WHAT THE TASK REQUIRES »
Search the data for the word "align" and copy every line where it occurs.

[[ DATA FOR THE TASK open ]]

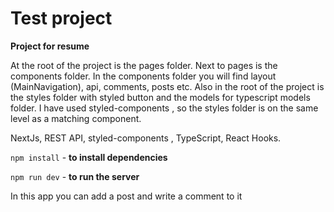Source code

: # **Test project**

**Project for resume**

At the root of the project is the pages folder.  Next to pages is the components folder.  In the components folder you will find layout (MainNavigation), api, comments, posts etc.  Also in the root of the project is the styles folder with styled button and the models for typescript models folder. I have used styled-components , so the styles folder is on the same level as a  matching component.

NextJs, REST API, styled-components , TypeScript, React Hooks.

`npm install`   -  **to install dependencies**

`npm run dev`  - **to run the server**

In this app you can add a post and write a comment to it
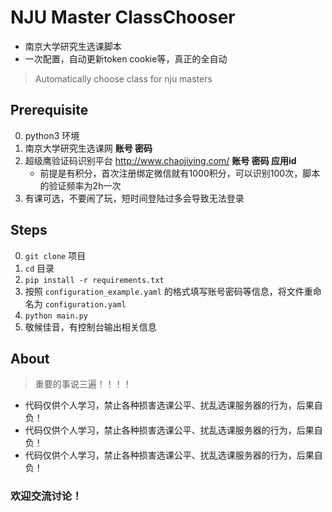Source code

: # NJU Master ClassChooser

- 南京大学研究生选课脚本
- 一次配置，自动更新token cookie等，真正的全自动

> Automatically choose class for nju masters

## Prerequisite

0. python3 环境
1. 南京大学研究生选课网 **账号 密码**
2. 超级鹰验证码识别平台 http://www.chaojiying.com/ **账号 密码 应用id** 
   - 前提是有积分，首次注册绑定微信就有1000积分，可以识别100次，脚本的验证频率为2h一次
3. 有课可选，不要闹了玩，短时间登陆过多会导致无法登录

## Steps

0. `git clone` 项目
1. `cd` 目录
2. `pip install -r requirements.txt`
3. 按照 `configuration_example.yaml` 的格式填写账号密码等信息，将文件重命名为 `configuration.yaml`
4. `python main.py`
5. 敬候佳音，有控制台输出相关信息

## About

> 重要的事说三遍！！！！

- 代码仅供个人学习，禁止各种损害选课公平、扰乱选课服务器的行为，后果自负！
- 代码仅供个人学习，禁止各种损害选课公平、扰乱选课服务器的行为，后果自负！
- 代码仅供个人学习，禁止各种损害选课公平、扰乱选课服务器的行为，后果自负！

### 欢迎交流讨论！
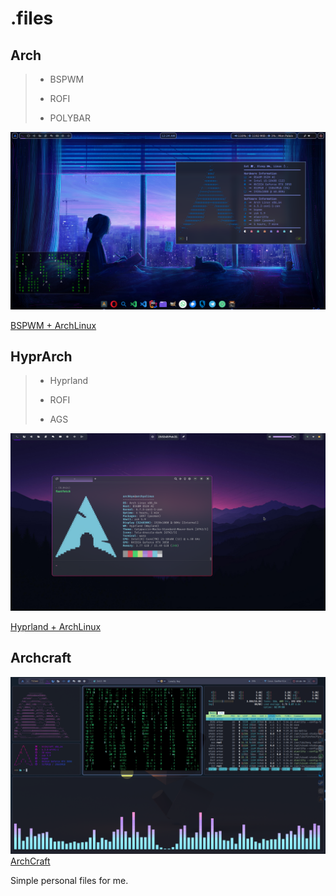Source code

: # .files

## Arch

>- BSPWM
>
>- ROFI
>
>- POLYBAR

!["Something went wrong :("](./assets/BSPArch.png "Own Arch theme")

[BSPWM + ArchLinux](https://github.com/ARKye03/dotfiles/tree/BSPArch)

## HyprArch

>- Hyprland
>
>- ROFI
>
>- AGS

!["Something went wrong :("](./assets/HyprArch.png "Hyprland Arch theme")

[Hyprland + ArchLinux](https://github.com/ARKye03/dotfiles/tree/HyprArch)

## Archcraft

!["Something went wrong :("](./assets/ArchCraft.png "Laura theme")
[ArchCraft](https://github.com/ARKye03/dotfiles/tree/ArchCraft)

Simple personal files for me.

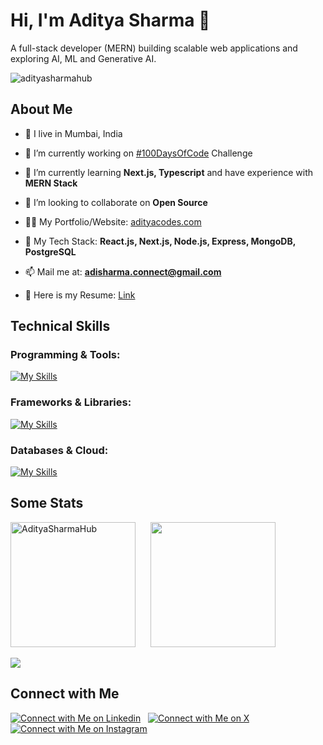 # Hi, I'm Aditya Sharma 👋  
A full-stack developer (MERN) building scalable web applications and exploring AI, ML and Generative AI.  
<p align="left"> <img src="https://komarev.com/ghpvc/?username=adityasharmahub&label=Profile%20views&color=0e75b6&style=flat" alt="adityasharmahub" /> </p>

## About Me
- 📍 I live in Mumbai, India

- 🔭 I’m currently working on [#100DaysOfCode](https://github.com/AdityaSharmaHub/100DaysOfCode) Challenge

- 🌱 I’m currently learning **Next.js, Typescript** and have experience with **MERN Stack**

- 👯 I’m looking to collaborate on **Open Source**

- 👨‍💻 My Portfolio/Website: [adityacodes.com](https://adityacodes.com)

- 💬 My Tech Stack: **React.js, Next.js, Node.js, Express, MongoDB, PostgreSQL**

- 📫 Mail me at: **adisharma.connect@gmail.com**

- 📄 Here is my Resume: [Link](https://drive.google.com/file/d/1r-j3ILJKefsx0WgcE4O0l_KQHd4z0X6h/view)

## Technical Skills

### Programming & Tools:

[![My Skills](https://iconkit.ronitghosh.site/icons?i=cpp,c,javascript,python,html,css,git,github,vscode,postman,npm,yarn,linux,windows,figma)](https://adityacodes.com)

### Frameworks & Libraries:

[![My Skills](https://iconkit.ronitghosh.site/icons?i=react,next,nodejs,express,tailwind,shadcn,bootstrap,framermotion,graphql,redux)](https://adityacodes.com)

### Databases & Cloud:

[![My Skills](https://iconkit.ronitghosh.site/icons?i=mongodb,mysql,postgresql,supabase,appwrite,firebase,aws,docker,kubernetes,netlify,vercel)](https://adityacodes.com)

## Some Stats

<img height=200 align="center" src="https://github-readme-streak-stats.herokuapp.com/?user=adityasharmahub&theme=github_dark_dimmed" alt="AdityaSharmaHub" />&nbsp; &nbsp; &nbsp;
<img height=200 align="center" src="https://github-readme-stats.vercel.app/api/top-langs?username=adityasharmahub&show_icons=true&locale=en&layout=compact&theme=github_dark_dimmed" /><br/><br/>
<img src="https://github-readme-stats.vercel.app/api?username=adityasharmahub&show_icons=true&locale=en&theme=github_dark_dimmed" />
  
## Connect with Me
[![Connect with Me on Linkedin](https://iconkit.ronitghosh.site/icons?i=linkedin)](https://www.linkedin.com/in/aditya-r-sharma) &nbsp;
[![Connect with Me on X](https://iconkit.ronitghosh.site/icons?i=x)](https://x.com/sharmaadityax) &nbsp;
[![Connect with Me on Instagram](https://iconkit.ronitghosh.site/icons?i=instagram)](https://www.instagram.com/_.__adityasharma_.__) &nbsp;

[[ DATA FOR THE TASK closed ]]

TASK RESULT »
<p align="left"> <img src="https://komarev.com/ghpvc/?username=adityasharmahub&label=Profile%20views&color=0e75b6&style=flat" alt="adityasharmahub" /> </p>
<img height=200 align="center" src="https://github-readme-streak-stats.herokuapp.com/?user=adityasharmahub&theme=github_dark_dimmed" alt="AdityaSharmaHub" />&nbsp; &nbsp; &nbsp;
<img height=200 align="center" src="https://github-readme-stats.vercel.app/api/top-langs?username=adityasharmahub&show_icons=true&locale=en&layout=compact&theme=github_dark_dimmed" /><br/><br/>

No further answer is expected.